N° RG 19/08467 - N° Portalis DBVX-V-B7D-MXUN

[G]

C/

Société VITACUIRE

APPEL D'UNE DÉCISION DU :

Conseil de Prud'hommes - Formation paritaire de LYON

du 12 Novembre 2019

RG : 18/03845

COUR D'APPEL DE LYON

CHAMBRE SOCIALE A

ARRÊT DU 09 NOVEMBRE 2022

APPELANT :

[U] [G]

né le 29 Décembre 1977 à [Localité 3]

[Adresse 1]

[Localité 3]

représenté par Me Raouda HATHROUBI, avocat au barreau de LYON

INTIMÉE :

Société VITACUIRE

[Adresse 2]

[Localité 4]

représentée par Me Laurent LIGIER de la SCP ELISABETH LIGIER DE MAUROY & LAURENT LIGIER AVOUÉS ASSOCIÉS, avocat au barreau de LYON et ayant pour avocat plaidant Me Christophe BIDAL de la SCP AGUERA AVOCATS, avocat au barreau de LYON

DÉBATS EN AUDIENCE PUBLIQUE DU : 05 Septembre 2022

Présidée par Nathalie ROCCI, Conseiller magistrat rapporteur, (sans opposition des parties dûment avisées) qui en a rendu compte à la Cour dans son délibéré, assistée pendant les débats de Morgane GARCES, Greffière.

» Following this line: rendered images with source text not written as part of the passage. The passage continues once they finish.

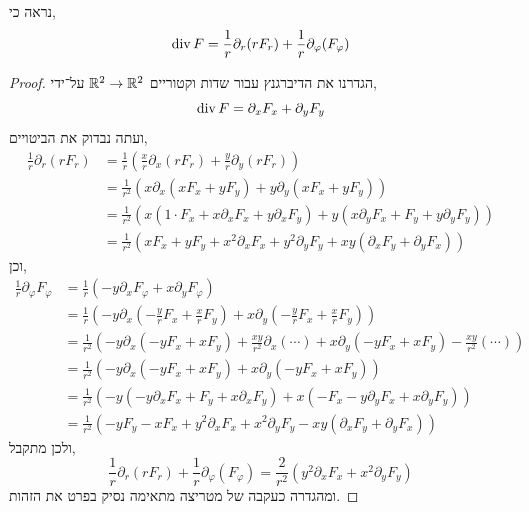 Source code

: \subquestion{}
נראה כי,
\[
	\Div F
	= \frac{1}{r} \partial_r(r F_r) + \frac{1}{r} \partial_\varphi(F_\varphi)
\]
\begin{proof}
	הגדרנו את הדיברגנץ עבור שדות וקטוריים $\RR^2 \to \RR^2$ על־ידי,
	\[
		\Div F
		= \partial_x F_x + \partial_y F_y
	\]
	ועתה נבדוק את הביטויים,
	\begin{align*}
		\frac{1}{r} \partial_r(r F_r)
		& = \frac{1}{r} (\frac{x}{r} \partial_x (r F_r) + \frac{y}{r} \partial_y (r F_r)) \\
		& = \frac{1}{r^2} (x \partial_x (x F_x + y F_y) + y \partial_y (x F_x + y F_y)) \\
		& = \frac{1}{r^2} (x (1 \cdot F_x + x \partial_x F_x + y \partial_x F_y) + y (x \partial_y F_x + F_y + y \partial_y F_y)) \\
		& = \frac{1}{r^2} (x F_x + y F_y + x^2 \partial_x F_x + y^2 \partial_y F_y + xy (\partial_x F_y + \partial_y F_x))
	\end{align*}
	וכן,
	\begin{align*}
		\frac{1}{r} \partial_\varphi F_\varphi
		& = \frac{1}{r} (-y \partial_x F_\varphi + x \partial_y F_\varphi) \\
		& = \frac{1}{r} (-y \partial_x (- \frac{y}{r} F_x + \frac{x}{r} F_y) + x \partial_y (- \frac{y}{r} F_x + \frac{x}{r} F_y)) \\
		& = \frac{1}{r^2} (-y \partial_x (- y F_x + x F_y) + \frac{x y}{r^2} \partial_x(\cdots) + x \partial_y (- y F_x + x F_y) - \frac{x y}{r^2}(\cdots)) \\
		& = \frac{1}{r^2} (-y \partial_x (- y F_x + x F_y) + x \partial_y (- y F_x + x F_y)) \\
		& = \frac{1}{r^2} (-y (-y \partial_x F_x + F_y + x \partial_x F_y) + x (- F_x - y \partial_y F_x + x \partial_y F_y) ) \\
		& = \frac{1}{r^2} (-y F_y - x F_x + y^2 \partial_x F_x + x^2 \partial_y F_y - x y (\partial_x F_y + \partial_y F_x))
	\end{align*}
	ולכן מתקבל,
	\[
		\frac{1}{r} \partial_r(r F_r) + \frac{1}{r} \partial_\varphi(F_\varphi)
		= \frac{2}{r^2} (y^2 \partial_x F_x + x^2 \partial_y F_y)
	\]
	ומהגדרה כעקבה של מטריצה מתאימה נסיק בפרט את הזהות.
\end{proof}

COMPOSITION DE LA COUR LORS DU DÉLIBÉRÉ :

- Joëlle DOAT, présidente

- Nathalie ROCCI, conseiller

- Anne BRUNNER, conseiller

ARRÊT : CONTRADICTOIRE

Prononcé publiquement le 09 Novembre 2022 par mise à disposition de l'arrêt au greffe de la Cour, les parties en ayant été préalablement avisées dans les conditions prévues à l'article 450 alinéa 2 du code de procédure civile ;

Signé par Joëlle DOAT, Présidente et par Morgane GARCES, Greffière à laquelle la minute de la décision a été remise par le magistrat signataire.

********************

FAITS, PROCÉDURE ET PRÉTENTIONS DES PARTIES :

La société Vitacuire est spécialisée dans la fabrication industrielle et la commercialisation de pain et de pâtisserie fraîche.

Elle emploie environ 130 salariés et applique les dispositions de la convention collective nationale des cinq branches industries alimentaires diverses.

M. [G] a été embauché par la société Vitacuire, suivant contrat de travail à durée indéterminée, à compter du 13 juin 2005, en qualité de conducteur de ligne.

Le 15 novembre 2017, la société d'interim Adequat 022 a informé la société Vitacuire de ce que Mme [L] [A], intérimaire ayant débuté une mission d'interim au sein de la société Vitacuire, en qualité d'agent de fabrication, depuis le 28 septembre 2017, s'était plaint du comportement déplacé de son chef d'équipe, M. [G].

Par courrier en date du 23 novembre 2017, M. [G] a été convoqué à un entretien préalable à un éventuel licenciement, fixé au 30 novembre 2017.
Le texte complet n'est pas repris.